Siamo oggi di fronte a uno dei tanti paradossi della globalizzazione, che mentre espande l’area della responsabilità personale, al tempo stesso facilita la mutua deresponsabilizzazione. Ciò avviene perché la globalizzazione ha reso le catene causali assai più lunghe di prima e così i partecipanti al mercato globale si rifiutano di assumersi una responsabilità personale per i risultati collettivi, scegliendo di nascondersi dietro l’anonimato di gruppo. È certamente il fenomeno della quarta rivoluzione industriale a costituire, in questo nostro tempo, una delle più urgenti occasioni per ripensare e mettere all’opera la versione forte del il principio di responsabilità.
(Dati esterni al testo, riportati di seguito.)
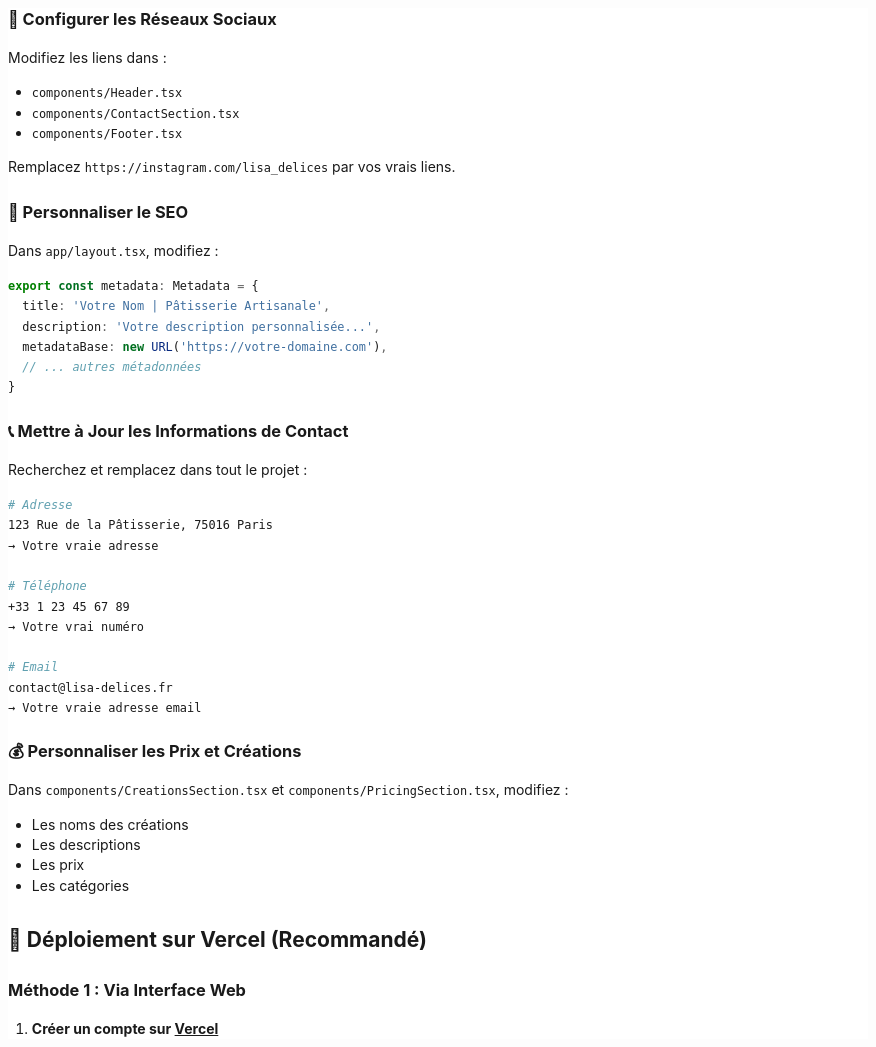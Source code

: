 ### 📱 Configurer les Réseaux Sociaux

Modifiez les liens dans :
- `components/Header.tsx`
- `components/ContactSection.tsx` 
- `components/Footer.tsx`

Remplacez `https://instagram.com/lisa_delices` par vos vrais liens.

### 🎯 Personnaliser le SEO

Dans `app/layout.tsx`, modifiez :

```typescript
export const metadata: Metadata = {
  title: 'Votre Nom | Pâtisserie Artisanale',
  description: 'Votre description personnalisée...',
  metadataBase: new URL('https://votre-domaine.com'),
  // ... autres métadonnées
}
```

### 📞 Mettre à Jour les Informations de Contact

Recherchez et remplacez dans tout le projet :

```bash
# Adresse
123 Rue de la Pâtisserie, 75016 Paris
→ Votre vraie adresse

# Téléphone  
+33 1 23 45 67 89
→ Votre vrai numéro

# Email
contact@lisa-delices.fr
→ Votre vraie adresse email
```

### 💰 Personnaliser les Prix et Créations

Dans `components/CreationsSection.tsx` et `components/PricingSection.tsx`, modifiez :
- Les noms des créations
- Les descriptions
- Les prix
- Les catégories

## 🚀 Déploiement sur Vercel (Recommandé)

### Méthode 1 : Via Interface Web

1. **Créer un compte sur [Vercel](https://vercel.com)**
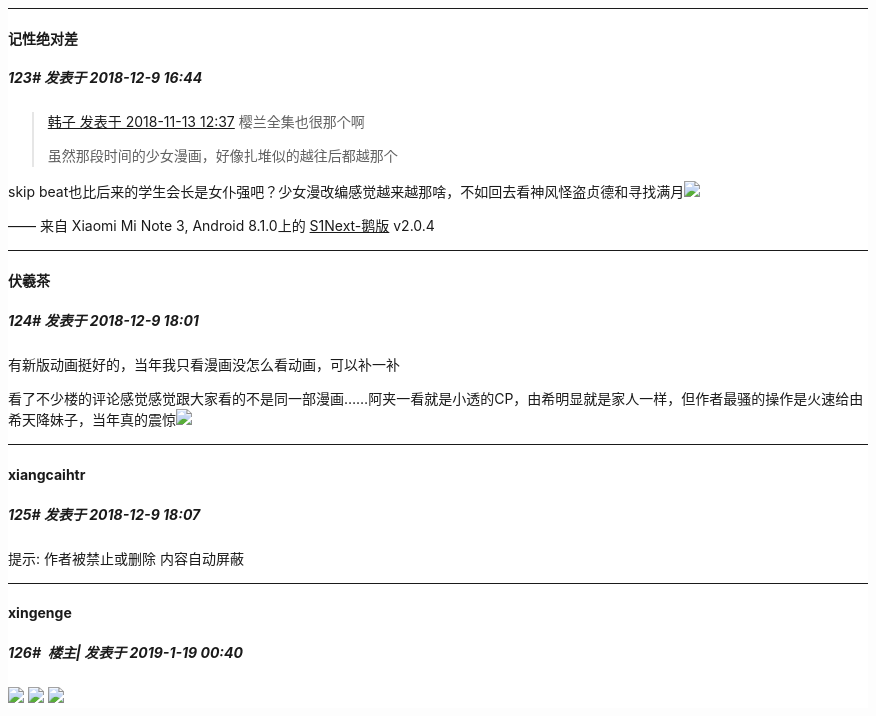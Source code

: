 
-----

####  记性绝对差  
##### 123#       发表于 2018-12-9 16:44



<blockquote><a href="httphttps://bbs.saraba1st.com/2b/forum.php?mod=redirect&amp;goto=findpost&amp;pid=41576445&amp;ptid=1790146" target="_blank">韩子 发表于 2018-11-13 12:37</a>
樱兰全集也很那个啊


虽然那段时间的少女漫画，好像扎堆似的越往后都越那个</blockquote>
skip beat也比后来的学生会长是女仆强吧？少女漫改编感觉越来越那啥，不如回去看神风怪盗贞德和寻找满月<img src="https://static.saraba1st.com/image/smiley/face2017/010.png" referrerpolicy="no-referrer">

—— 来自 Xiaomi Mi Note 3, Android 8.1.0上的 [S1Next-鹅版](https://github.com/ykrank/S1-Next/releases) v2.0.4







-----

####  伏羲茶  
##### 124#       发表于 2018-12-9 18:01




有新版动画挺好的，当年我只看漫画没怎么看动画，可以补一补

看了不少楼的评论感觉感觉跟大家看的不是同一部漫画……阿夹一看就是小透的CP，由希明显就是家人一样，但作者最骚的操作是火速给由希天降妹子，当年真的震惊<img src="https://static.saraba1st.com/image/smiley/face2017/143.png" referrerpolicy="no-referrer">







-----

####  xiangcaihtr  
##### 125#       发表于 2018-12-9 18:07

提示: 作者被禁止或删除 内容自动屏蔽



-----

####  xingenge  
##### 126#         楼主| 发表于 2019-1-19 00:40



<img src="http://wx4.sinaimg.cn/large/0068TvVBgy1fzb7neirjjj30b90dwmxg.jpg" referrerpolicy="no-referrer">
<img src="http://wx1.sinaimg.cn/large/0068TvVBgy1fzb7nehmu5j30b90dwjrn.jpg" referrerpolicy="no-referrer">
<img src="http://wx2.sinaimg.cn/large/0068TvVBgy1fzb7neizpuj30fb0dwt9a.jpg" referrerpolicy="no-referrer">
È noto che la rapida diffusione delle così dette tecnologie convergenti – quelle risultanti dalla combinazione sinergica delle Nanotecnologie, Biotecnologie, Information Technologies, Cognitive sciences; in acronimo NBIC – sta radicalmente modificando non solamente il modo di produzione ereditato dalla società industriale, ma anche le relazioni sociali e la stessa matrice culturale della società. Non sappiamo ancora come le nuove tecnologie del digitale e la cultura che le governa modificheranno l’essenza del capitalismo del prossimo futuro. Sappiamo però che è in atto una seconda “grande trasformazione” di tipo polanyiano con conseguenze di vasta portata sul senso stesso del lavoro umano, oltre che sulla distruzione e creazione di posti di lavoro; sulla separazione tra mercato e democrazia, quale si è andata consumando nel corso dell’ultimo trentennio sull’onda dell’esaltazione dell’idea che fosse possibile espandere l’area del mercato prescindendo dal contemporaneo rafforzamento del principio democratico; sull’impatto dell’intelligenza artificiale (IA) ai fini del successo del progetto transumanista – termine coniato alcuni decenni fa da Julien Huxley. (La prima grande trasformazione è quella stupendamente narrata da Karl Polanyi, nel suo La grande trasformazione del 1944, riferita alle prime due rivoluzioni industriali di fine Settecento e fine Ottocento, rispettivamente).
La promessa di un potenziamento, sia dell’uomo sia della società, che viene dalle tecnologie convergenti del gruppo NBIC dà conto della straordinaria attenzione che la tecnoscienza va ricevendo in una pluralità di ambiti, da quello etico a quello scientifico, da quello economico a quello politico. Quanto è in gioco non è solo il potenziamento delle abilità cognitive dell’uomo o il miglioramento dei modi di controllo delle informazioni e del loro uso a fini produttivi, ma anche l’artificializzazione dell’uomo e, al tempo stesso, l’antropomorfizzazione della macchina. Si può così comprendere perché, di fronte a scenari del genere, la nozione di responsabilità come imputabilità non sia sufficiente a guidare l’azione dei decisori, pubblici e privati che siano. Piuttosto, occorre applicarsi per tradurre in pratica la nozione di responsabilità come prendersi cura, proprio come ebbe a scrivere don Lorenzo Milani all’ingresso della sua Scuola di Barbiana: “I care”.
Prendere atto che il capitalismo rischia oggi la paralisi o, peggio, il collasso, perché è diventato più capitalistico di quanto gli sia utile, è il primo passo per avviare un progetto credibile di trasformazione del modello attuale di ordine sociale.